**Your assignment:** Reproduce every line in the material below that holds "have".

**Information:**
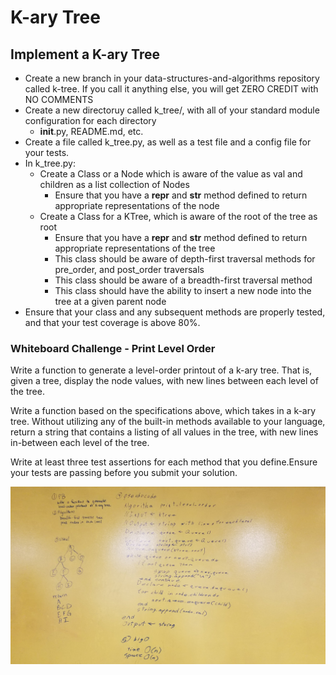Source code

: # K-ary Tree

## Implement a K-ary Tree

- Create a new branch in your data-structures-and-algorithms repository called k-tree. If you call it anything else, you will get ZERO CREDIT with NO COMMENTS
- Create a new directoruy called k_tree/, with all of your standard module configuration for each directory
    - __init__.py, README.md, etc.
- Create a file called k_tree.py, as well as a test file and a config file for your tests.
- In k_tree.py:
    - Create a Class or a Node which is aware of the value as val and children as a list collection of Nodes
        - Ensure that you have a __repr__ and __str__ method defined to return appropriate representations of the node
    - Create a Class for a KTree, which is aware of the root of the tree as root
        - Ensure that you have a __repr__ and __str__ method defined to return appropriate representations of the tree
        - This class should be aware of depth-first traversal methods for pre_order, and post_order traversals
        - This class should be aware of a breadth-first traversal method
        - This class should have the ability to insert a new node into the tree at a given parent node
- Ensure that your class and any subsequent methods are properly tested, and that your test coverage is above 80%.


### Whiteboard Challenge - Print Level Order
Write a function to generate a level-order printout of a k-ary tree. That is, given a tree, display the node values, with new lines between each level of the tree.

Write a function based on the specifications above, which takes in a k-ary tree. Without utilizing any of the built-in methods available to your language, return a string that contains a listing of all values in the tree, with new lines in-between each level of the tree.

Write at least three test assertions for each method that you define.Ensure your tests are passing before you submit your solution.

![whiteboard](../../assets/print-level-order.jpg)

**Response to this task:**
        - Ensure that you have a __repr__ and __str__ method defined to return appropriate representations of the node
        - Ensure that you have a __repr__ and __str__ method defined to return appropriate representations of the tree
        - This class should have the ability to insert a new node into the tree at a given parent node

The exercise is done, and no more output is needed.